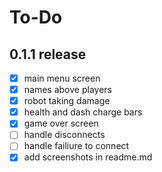 # To-Do

## 0.1.1 release

- [x] main menu screen
- [x] names above players
- [x] robot taking damage
- [x] health and dash charge bars
- [x] game over screen
- [ ] handle disconnects
- [ ] handle failiure to connect
- [x] add screenshots in readme.md
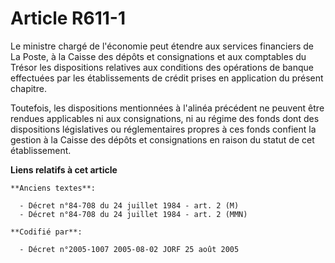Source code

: # Article R611-1

Le ministre chargé de l'économie peut étendre aux services financiers de La Poste, à la Caisse des dépôts et consignations et
aux comptables du Trésor les dispositions relatives aux conditions des opérations de banque effectuées par les établissements
de crédit prises en application du présent chapitre.

Toutefois, les dispositions mentionnées à l'alinéa précédent ne peuvent être rendues applicables ni aux consignations, ni au
régime des fonds dont des dispositions législatives ou réglementaires propres à ces fonds confient la gestion à la Caisse des
dépôts et consignations en raison du statut de cet établissement.

**Liens relatifs à cet article**

	**Anciens textes**:

	  - Décret n°84-708 du 24 juillet 1984 - art. 2 (M)
	  - Décret n°84-708 du 24 juillet 1984 - art. 2 (MMN)

	**Codifié par**:

	  - Décret n°2005-1007 2005-08-02 JORF 25 août 2005
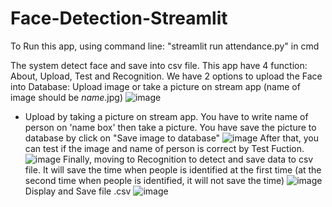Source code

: # Face-Detection-Streamlit
To Run this app, using command line: "streamlit run attendance.py" in cmd

The system detect face and save into csv file.
This app have 4 function: About, Upload, Test and Recognition.
We have 2 options to upload the Face into Database: Upload image or take a picture on stream app (name of image should be *name*.jpg)
![image](https://user-images.githubusercontent.com/43437123/198945817-e0c5279d-1f25-4f85-b3f3-0ac36ff2b7c8.png)
- Upload by taking a picture on stream app. You have to write name of person on 'name box' then take a picture. You have save the picture to database by click on "Save image to database"
![image](https://user-images.githubusercontent.com/43437123/198946065-017c3679-d8cc-4aef-9c43-5b58675aa2bc.png)
After that, you can test if the image and name of person is correct by Test Fuction.
![image](https://user-images.githubusercontent.com/43437123/198946591-1c933eba-aaf5-4c37-921c-a72f064fc218.png)
Finally, moving to Recognition to detect and save data to csv file. It will save the time when people is identified at the first time (at the second time when people is identified, it will not save the time)
![image](https://user-images.githubusercontent.com/43437123/198947573-dc2ed6ff-e134-451a-b217-5ec55a903c08.png)
Display and Save file .csv
![image](https://user-images.githubusercontent.com/43437123/198947642-ea3958b9-f208-47d1-a49e-76f7776bb29b.png)

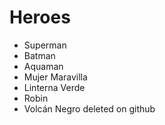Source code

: # Heroes

* Superman
* Batman
* Aquaman
* Mujer Maravilla
* Linterna Verde
* Robin
* Volcán Negro deleted on github
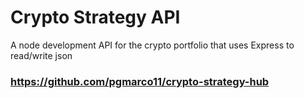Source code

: # Crypto Strategy API
A node development API for the crypto portfolio that uses Express to read/write json 
### https://github.com/pgmarco11/crypto-strategy-hub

• • •

(TASK BRIEF): Reproduce the records, all of them, word for word; omit the pictures.

(WRITTEN SOLUTION):
 # To-Do

## 0.1.1 release

- [x] main menu screen
- [x] names above players
- [x] robot taking damage
- [x] health and dash charge bars
- [x] game over screen
- [ ] handle disconnects
- [ ] handle failiure to connect
- [x] add screenshots in readme.md
Source code

: # Article R611-1

Le ministre chargé de l'économie peut étendre aux services financiers de La Poste, à la Caisse des dépôts et consignations et
aux comptables du Trésor les dispositions relatives aux conditions des opérations de banque effectuées par les établissements
de crédit prises en application du présent chapitre.

Toutefois, les dispositions mentionnées à l'alinéa précédent ne peuvent être rendues applicables ni aux consignations, ni au
régime des fonds dont des dispositions législatives ou réglementaires propres à ces fonds confient la gestion à la Caisse des
dépôts et consignations en raison du statut de cet établissement.

**Liens relatifs à cet article**

	**Anciens textes**:

	  - Décret n°84-708 du 24 juillet 1984 - art. 2 (M)
	  - Décret n°84-708 du 24 juillet 1984 - art. 2 (MMN)

	**Codifié par**:

	  - Décret n°2005-1007 2005-08-02 JORF 25 août 2005
Source code

: # Face-Detection-Streamlit
To Run this app, using command line: "streamlit run attendance.py" in cmd

The system detect face and save into csv file.
This app have 4 function: About, Upload, Test and Recognition.
We have 2 options to upload the Face into Database: Upload image or take a picture on stream app (name of image should be *name*.jpg)
![image](https://user-images.githubusercontent.com/43437123/198945817-e0c5279d-1f25-4f85-b3f3-0ac36ff2b7c8.png)
- Upload by taking a picture on stream app. You have to write name of person on 'name box' then take a picture. You have save the picture to database by click on "Save image to database"
![image](https://user-images.githubusercontent.com/43437123/198946065-017c3679-d8cc-4aef-9c43-5b58675aa2bc.png)
After that, you can test if the image and name of person is correct by Test Fuction.
![image](https://user-images.githubusercontent.com/43437123/198946591-1c933eba-aaf5-4c37-921c-a72f064fc218.png)
Finally, moving to Recognition to detect and save data to csv file. It will save the time when people is identified at the first time (at the second time when people is identified, it will not save the time)
![image](https://user-images.githubusercontent.com/43437123/198947573-dc2ed6ff-e134-451a-b217-5ec55a903c08.png)
Display and Save file .csv
![image](https://user-images.githubusercontent.com/43437123/198947642-ea3958b9-f208-47d1-a49e-76f7776bb29b.png)

Source code

: # Heroes

* Superman
* Batman
* Aquaman
* Mujer Maravilla
* Linterna Verde
* Robin
* Volcán Negro deleted on github
Source code

: # Crypto Strategy API
A node development API for the crypto portfolio that uses Express to read/write json 
### https://github.com/pgmarco11/crypto-strategy-hub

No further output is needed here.